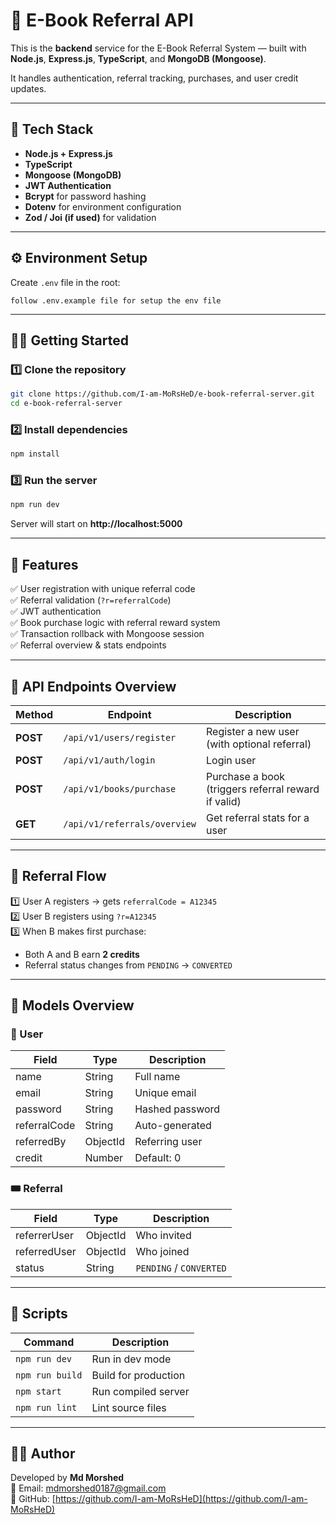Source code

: # 📘 E-Book Referral API

This is the **backend** service for the E-Book Referral System — built with **Node.js**, **Express.js**, **TypeScript**, and **MongoDB (Mongoose)**.

It handles authentication, referral tracking, purchases, and user credit updates.

---

## 🚀 Tech Stack

- **Node.js + Express.js**
- **TypeScript**
- **Mongoose (MongoDB)**
- **JWT Authentication**
- **Bcrypt** for password hashing
- **Dotenv** for environment configuration
- **Zod / Joi (if used)** for validation


---

## ⚙️ Environment Setup

Create `.env` file in the root:

```env
follow .env.example file for setup the env file
```

---

## 🧑‍💻 Getting Started

### 1️⃣ Clone the repository
```bash
git clone https://github.com/I-am-MoRsHeD/e-book-referral-server.git
cd e-book-referral-server
```

### 2️⃣ Install dependencies
```bash
npm install
```

### 3️⃣ Run the server
```bash
npm run dev
```

Server will start on **http://localhost:5000**

---

## 🧩 Features

✅ User registration with unique referral code  
✅ Referral validation (`?r=referralCode`)  
✅ JWT authentication  
✅ Book purchase logic with referral reward system  
✅ Transaction rollback with Mongoose session  
✅ Referral overview & stats endpoints  

---

## 🔄 API Endpoints Overview

| Method | Endpoint | Description |
|--------|-----------|-------------|
| **POST** | `/api/v1/users/register` | Register a new user (with optional referral) |
| **POST** | `/api/v1/auth/login` | Login user |
| **POST** | `/api/v1/books/purchase` | Purchase a book (triggers referral reward if valid) |
| **GET**  | `/api/v1/referrals/overview` | Get referral stats for a user |

---

## 🔐 Referral Flow

1️⃣ User A registers → gets `referralCode = A12345`  
2️⃣ User B registers using `?r=A12345`  
3️⃣ When B makes first purchase:
   - Both A and B earn **2 credits**
   - Referral status changes from `PENDING` → `CONVERTED`

---

## 🧱 Models Overview

### 🧍 User
| Field | Type | Description |
|--------|------|-------------|
| name | String | Full name |
| email | String | Unique email |
| password | String | Hashed password |
| referralCode | String | Auto-generated |
| referredBy | ObjectId | Referring user |
| credit | Number | Default: 0 |

### 🎟️ Referral
| Field | Type | Description |
|--------|------|-------------|
| referrerUser | ObjectId | Who invited |
| referredUser | ObjectId | Who joined |
| status | String | `PENDING` / `CONVERTED` |

---

## 🧾 Scripts

| Command | Description |
|----------|-------------|
| `npm run dev` | Run in dev mode |
| `npm run build` | Build for production |
| `npm start` | Run compiled server |
| `npm run lint` | Lint source files |

---

## 🧑‍💼 Author

Developed by **Md Morshed**  
📧 Email: mdmorshed0187@gmail.com  
🔗 GitHub: [https://github.com/I-am-MoRsHeD](https://github.com/I-am-MoRsHeD)
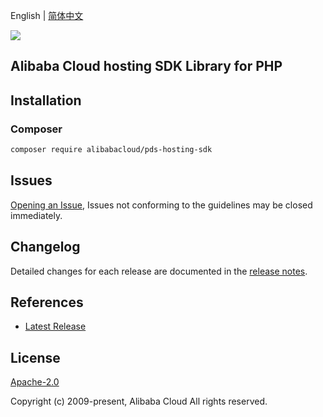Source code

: English | [简体中文](README-CN.md)

![](https://aliyunsdk-pages.alicdn.com/icons/AlibabaCloud.svg)

## Alibaba Cloud hosting SDK Library for PHP

## Installation

### Composer

```bash
composer require alibabacloud/pds-hosting-sdk
```

## Issues

[Opening an Issue](https://github.com/aliyun/alibabacloud-pds-sdk/issues/new), Issues not conforming to the guidelines may be closed immediately.

## Changelog

Detailed changes for each release are documented in the [release notes](./ChangeLog.txt).

## References

* [Latest Release](https://github.com/aliyun/alibabacloud-pds-sdk)

## License

[Apache-2.0](http://www.apache.org/licenses/LICENSE-2.0)

Copyright (c) 2009-present, Alibaba Cloud All rights reserved.
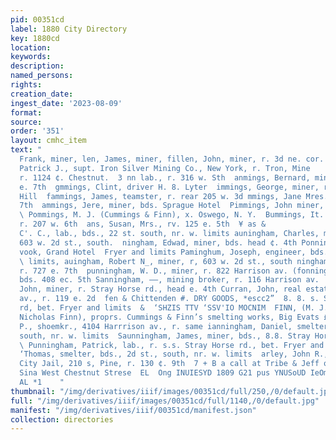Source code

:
 ```yaml
---
pid: 00351cd
label: 1880 City Directory
key: 1880cd
location: 
keywords: 
description: 
named_persons: 
rights: 
creation_date: 
ingest_date: '2023-08-09'
format: 
source: 
order: '351'
layout: cmhc_item
text: "                                                                           Bilen,
  Frank, miner, len, James, miner, fillen, John, miner, r. 3d ne. cor. James Rillen,
  Patrick J., supt. Iron Silver Mining Co., New York, r. Tron, Mine         penter,
  r. 1124 ¢. Chestnut.  3 nn lab., r. 316 w. Sth  anmings, Bernard, miner, r. 814
  e. 7th  gmmings, Clint, driver H. 8. Lyter  immings, George, miner, r, Carbonate
  Hill  fammings, James, teamster, r. rear 205 w. 3d mmings, Jane Mres., r. 814 .
  7th  ammings, Jere, miner, bds. Sprague Hotel  Pimmings, John miner, r. 604 e. 6th
  \ Pommings, M. J. (Cummings & Finn), x. Oswego, N. Y.  Bummings, It. C., canvasser,
  r. 207 w. 6th  ans, Susan, Mrs., rv. 125 e. 5th  ¥ as &               aleh  Bummins,
  C'. C., lab., bds., 22 st. south, nr. w. limits auningham, Charles, miner, bds,
  603 w. 2d st., south.  ningham, Edwad, miner, bds. head ¢. 4th Ponningham, George,
  vook, Grand Hotel  Fryer and limits Paminghum, Joseph, engineer, bds. 224 e. 5th
  \ limits, auingham, Robert N_, miner, r, 603 w. 2d st., south ningham, $., miner,
  r. 727 e. 7th  punningham, W. D., miner, r. 822 Harrison av. (fonningham, , carpenter,
  bds. 408 ec. 5th Sanningham, ——, mining broker, r. 116 Harrison av.        arran,
  John, miner, r. Stray Horse rd., head e. 4th Curran, John, real estate, 102 Harrison
  av., r. 119 e. 2d  fen & Chittenden #. DRY GOODS, *escc2”  8. 8. s. Stray Horse
  rd, bet. Fryer and limits  &  ‘SHZIS TTV ‘SSV'IO MOCNIM  FINN, (M. J. Cummings aud
  Nicholas Finn), proprs. Cummings & Finn’s smelting works, Big Evats £ Fummins, Cornelius
  P., shoemkr., 4104 Harrrison av., r. same ianningham, Daniel, smelter, bds. 2d st.,
  south, nr. w. limits  Saunningham, James, miner, bds., 8.8. Stray Horse rd., bet.
  \ Punningham, Patrick, lab., r. s.s. Stray Horse rd., bet. Fryer and Ganningham,
  ‘Thomas, smelter, bds., 2d st., south, nr. w. limits  arley, John R., police judge
  City Jail, 210 s, Pine, r. 130 ¢. 9th  7 + B a call at Tribe & Jeff or Fine Stationery,
  Sina West Chestnut Strese  EL  Ong INUIESYD 1809 G21 pus YNUSoUD IeOm I1z “SESTCL
  AL *1    "
thumbnail: "/img/derivatives/iiif/images/00351cd/full/250,/0/default.jpg"
full: "/img/derivatives/iiif/images/00351cd/full/1140,/0/default.jpg"
manifest: "/img/derivatives/iiif/00351cd/manifest.json"
collection: directories
---
```

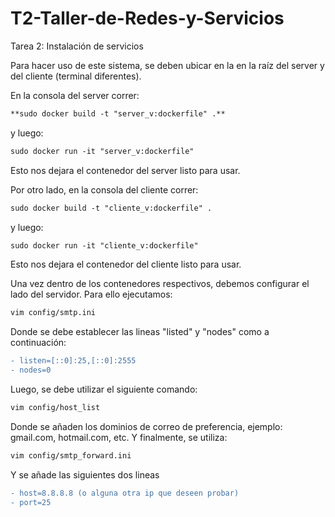 # T2-Taller-de-Redes-y-Servicios
Tarea 2: Instalación de servicios 


Para hacer uso de este sistema, se deben ubicar en la en la raíz del server y del cliente (terminal diferentes).

En la consola del server correr:
```diff
**sudo docker build -t "server_v:dockerfile" .**
```
y luego: 
```diff
sudo docker run -it "server_v:dockerfile"
```

Esto nos dejara el contenedor del server listo para usar.

Por otro lado, en la consola del cliente correr:
```diff
sudo docker build -t "cliente_v:dockerfile" .
```
y luego:
```diff
sudo docker run -it "cliente_v:dockerfile"
```

Esto nos dejara el contenedor del cliente listo para usar.

Una vez dentro de los contenedores respectivos, debemos configurar el lado del servidor. Para ello ejecutamos:
```diff
vim config/smtp.ini
```
Donde se debe establecer las lineas "listed" y "nodes" como a continuación:
```diff
- listen=[::0]:25,[::0]:2555
- nodes=0
```
Luego, se debe utilizar el siguiente comando:
```diff
vim config/host_list
```
Donde se añaden los dominios de correo de preferencia, ejemplo: gmail.com, hotmail.com, etc.
Y finalmente, se utiliza:
```diff
vim config/smtp_forward.ini
```

Y se añade las siguientes dos lineas
```diff
- host=8.8.8.8 (o alguna otra ip que deseen probar)
- port=25
```



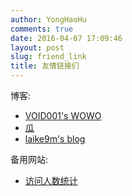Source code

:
 ```yaml
---
author: YongHaoHu
comments: true
date: 2016-04-07 17:09:46
layout: post
slug: friend_link
title: 友情链接们
---
```


博客: 

* [VOID001's WOWO](http://120.27.97.96/)
* [瓜](https://desgard.com/)
* [laike9m's blog ](https://laike9m.com/)


备用网站:

* [访问人数统计](http://tongji.baidu.com/web/20589676/overview/sole?siteId=8913611)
==*==
- [Assignment] Which lines of the data hold the string "lineas"? Return each of them.

- [Exercise answer]
Donde se debe establecer las lineas "listed" y "nodes" como a continuación:
Y se añade las siguientes dos lineas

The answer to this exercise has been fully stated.